Jim Jones (Jones), Wikse’s attorney, the attorneys for the State and the individual defendants met with McKee on November 9, 1998, to go over the “ground rules” for the mediation. One rule was that each party would have someone with settlement authority in attendance throughout the mediation.

The mediation session began at 9:00 a.m. on December 4, 1998. The attendees included: McKee; Wikse; Jones; Jean Goodenough (Goodenough), a deputy attorney general for the Department of Human Services; Merlyn Clark (Clark), a special deputy attorney general retained by the State to handle the Wikse-related litigation; Dean Christian, a deputy attorney general specializing in employment litigation; and Linda Caballero (Caballero), director of the Department of Health and Welfare. The attendees met to begin the mediation process and McKee went over the ground rules again. After preliminary discussions to identify the issues, Wikse and Jones went to a separate room. McKee shuttled back and forth between the rooms with proposals and counter-proposals.

By noon the parties had reached an accord regarding the non-monetary issues: (1) Wikse would not be reinstated; instead, the State would pay money damages; (2) the State would write a letter of exoneration for Wikse; (3) the State would credit Wikse with sufficient additional service to vest in the Public Employee Retirement System of Idaho (PERSI). The parties then began negotiating a financial settlement. Wikse and Jones had discussed a minimum settlement of $227,000, of which Wikse would receive $170,000 and Jones would take $57,000 in attorney fees. Jones told McKee that their opening offer for a monetary settlement was $450,000. McKee transmitted the offer to the State which returned a counter proposal of $150,000.

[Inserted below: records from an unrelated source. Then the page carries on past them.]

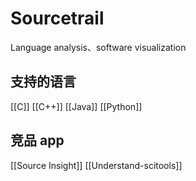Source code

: # Sourcetrail


Language analysis、software visualization

## 支持的语言

[[C]]
[[C++]]
[[Java]]
[[Python]]

## 竞品 app

[[Source Insight]]
[[Understand-scitools]]
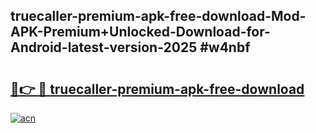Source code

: ## truecaller-premium-apk-free-download-Mod-APK-Premium+Unlocked-Download-for-Android-latest-version-2025 #w4nbf

# <h2><a href="https://andorid.site?title=truecaller-premium-apk-free-download&ref=12M">🔗👉 🔴 truecaller-premium-apk-free-download</a></h2>

[![acn](https://github.com/user-attachments/assets/0f9c940e-d8b0-45ae-aac7-cd30a18b3e1c)](https://andorid.site?title=truecaller-premium-apk-free-download&ref=12M)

The parties continued bargaining throughout the afternoon. Sometime after 4:00 p.m. the parties neared a monetary settlement. Their positions were between $10,000 and $20,000 apart. During this time, Wikse left the room where he and Jones were discussing proposals. Wikse entered the room in which the State’s attorneys and Caballero sat, the same room in which the parties met at 9:00 a.m. Wikse picked up his briefcase and, possibly, a coat and left the room. Thereafter, the State proposed a monetary settlement of $205,000, and Jones countered with an offer of $210,000. The State agreed to split the difference and offered $208,000. Jones told the State, through McKee, that $208,000 was an agreeable figure. Jones then looked for Wikse but could not find him.

Jones and the State’s attorneys met in a courtroom. The State’s attorneys expressed concern over Wikse’s absence. Nonetheless, the discussion of the specifics of the settlement continued, e.g., how many checks the State would cut to pay the settlement and to whom the cheeks would be payable, how PERSI contributions would be allocated between Wikse and the State, and who would draft the settlement agreement and stipulations to dismiss the three suits at issue. Jones and the State’s attorneys agreed that Clark would draft the paperwork.

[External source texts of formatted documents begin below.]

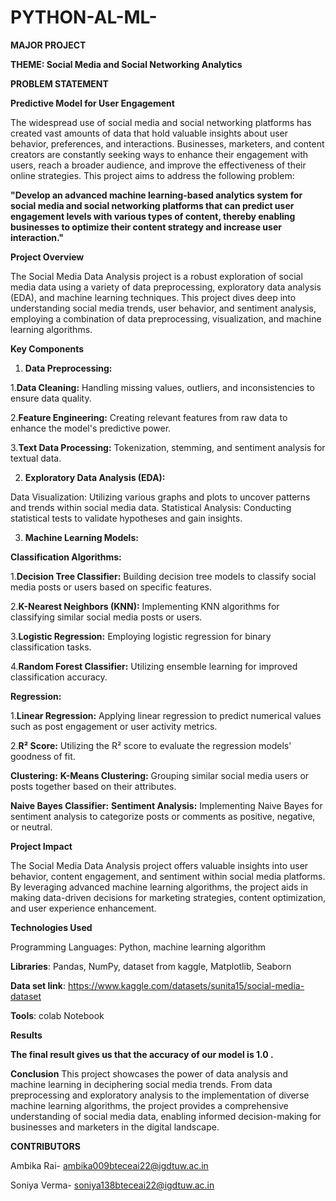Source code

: # PYTHON-AL-ML-
**MAJOR PROJECT**

**THEME: Social Media and Social Networking Analytics**

**PROBLEM STATEMENT**

**Predictive Model for User Engagement**

The widespread use of social media and social networking platforms has created vast amounts of data that hold valuable insights about user behavior, preferences, and interactions. Businesses, marketers, and content creators are constantly seeking ways to enhance their engagement with users, reach a broader audience, and improve the effectiveness of their online strategies. This project aims to address the following problem:

**"Develop an advanced machine learning-based analytics system for social media and social networking platforms that can predict user engagement levels with various types of content, thereby enabling businesses to optimize their content strategy and increase user interaction."**


**Project Overview**   

The Social Media Data Analysis project is a robust exploration of social media data using a variety of data preprocessing, exploratory data analysis (EDA), and machine learning techniques. This project dives deep into understanding social media trends, user behavior, and sentiment analysis, employing a combination of data preprocessing, visualization, and machine learning algorithms.

**Key Components** 

1. **Data Preprocessing:**
   
1.**Data Cleaning:** Handling missing values, outliers, and inconsistencies to ensure data quality.

2.**Feature Engineering:** Creating relevant features from raw data to enhance the model's predictive power.

3.**Text Data Processing:** Tokenization, stemming, and sentiment analysis for textual data.


2. **Exploratory Data Analysis (EDA):**
   
Data Visualization: Utilizing various graphs and plots to uncover patterns and trends within social media data.
Statistical Analysis: Conducting statistical tests to validate hypotheses and gain insights.

3. **Machine Learning Models:**

**Classification Algorithms:**

1.**Decision Tree Classifier:** Building decision tree models to classify social media posts or users based on specific features.

2.**K-Nearest Neighbors (KNN):** Implementing KNN algorithms for classifying similar social media posts or users.

3.**Logistic Regression:** Employing logistic regression for binary classification tasks.

4.**Random Forest Classifier:** Utilizing ensemble learning for improved classification accuracy.

**Regression:**

1.**Linear Regression:** Applying linear regression to predict numerical values such as post engagement or user activity metrics.

2.**R² Score:** Utilizing the R² score to evaluate the regression models' goodness of fit.


**Clustering:**
**K-Means Clustering:** Grouping similar social media users or posts together based on their attributes.

**Naive Bayes Classifier:**
**Sentiment Analysis:** Implementing Naive Bayes for sentiment analysis to categorize posts or comments as positive, negative, or neutral.

**Project Impact**


The Social Media Data Analysis project offers valuable insights into user behavior, content engagement, and sentiment within social media platforms. By leveraging advanced machine learning algorithms, the project aids in making data-driven decisions for marketing strategies, content optimization, and user experience enhancement.

**Technologies Used**

Programming Languages: Python, machine learning algorithm

**Libraries**: Pandas, NumPy, dataset from kaggle, Matplotlib, Seaborn

**Data set link**: https://www.kaggle.com/datasets/sunita15/social-media-dataset 

**Tools**: colab Notebook



**Results**

**The final result gives us that the accuracy of our model is 1.0 .**


**Conclusion**
This project showcases the power of data analysis and machine learning in deciphering social media trends. From data preprocessing and exploratory analysis to the implementation of diverse machine learning algorithms, the project provides a comprehensive understanding of social media data, enabling informed decision-making for businesses and marketers in the digital landscape.



**CONTRIBUTORS** 

Ambika Rai- ambika009bteceai22@igdtuw.ac.in 

Soniya Verma- soniya138bteceai22@igdtuw.ac.in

Clark drafted the documentation and had the State cut the checks necessary to complete the settlement agreement. Shortly after December 4, 1998, Jones advised Wikse of the terms at which the State and Jones had arrived. Wikse wanted an accountant and another attorney to review the terms. Jones called Clark and indicated that Wikse was concerned about the terms. On December 17, 1998, Clark forwarded the settlement documents to Jones. On January 5, 1999, Jones wrote Clark. The letter stated in part, “[Wikse] now tells me that he is unable to settle on the mediation session terms. He wishes to proceed with the ongoing litigation. ... [He] tells me that he does wish to be reinstated by the [State] and regrets any inconvenience caused by the delay while he considered the terms of the settlement.”

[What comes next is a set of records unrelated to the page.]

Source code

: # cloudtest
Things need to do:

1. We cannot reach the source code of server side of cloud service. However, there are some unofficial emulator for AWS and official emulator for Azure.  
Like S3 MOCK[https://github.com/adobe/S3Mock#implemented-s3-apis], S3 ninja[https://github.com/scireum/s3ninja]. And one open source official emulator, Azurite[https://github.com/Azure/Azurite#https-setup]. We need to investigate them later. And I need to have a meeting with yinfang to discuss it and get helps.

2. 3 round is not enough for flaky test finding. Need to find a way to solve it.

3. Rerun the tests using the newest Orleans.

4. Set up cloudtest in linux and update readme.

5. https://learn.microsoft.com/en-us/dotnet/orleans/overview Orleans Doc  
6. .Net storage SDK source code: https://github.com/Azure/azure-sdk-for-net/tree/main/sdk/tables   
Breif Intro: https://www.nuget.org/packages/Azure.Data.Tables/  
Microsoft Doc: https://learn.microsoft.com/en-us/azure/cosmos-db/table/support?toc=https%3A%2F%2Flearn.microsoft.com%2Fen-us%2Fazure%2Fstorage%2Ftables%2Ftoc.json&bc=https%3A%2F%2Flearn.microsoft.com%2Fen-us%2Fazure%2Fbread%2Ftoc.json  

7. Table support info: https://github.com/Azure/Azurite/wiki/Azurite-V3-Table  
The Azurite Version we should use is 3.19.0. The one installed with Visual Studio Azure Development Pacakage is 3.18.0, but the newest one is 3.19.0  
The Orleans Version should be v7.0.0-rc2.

The State took the position that a valid oral settlement agreement had been reached on December 4, 1998. Consequently, the State and individual officials, Caballero, Gary Harr, Dana Thorne, and Tom Klum (collectively respondents), filed this action against Wikse seeking specific performance of the alleged oral settlement agreement.

*332 The case was tried to the court without a jury. Wikse, Jones, Christian, Clark, Goodenough, and McKee testified at the trial. On October 12, 2001, the court entered a memorandum decision and order. The court found that when Wikse left, he said to Jones “words to the effect ‘I’m leaving, Jim, you handle it.’ ” The court concluded that Wikse’s departure and words granted actual authority, both express and implied, to Jones to compromise the cases. The court further found that, even if Jones lacked actual authority to settle the cases on Wikse’s behalf, Wikse vested Jones with apparent authority. The district court also found that there was sufficient agreement and consideration to give rise to a valid settlement agreement. Therefore, the court ordered specific performance of the agreement on the terms reached by Jones and the State’s attorneys at the mediation.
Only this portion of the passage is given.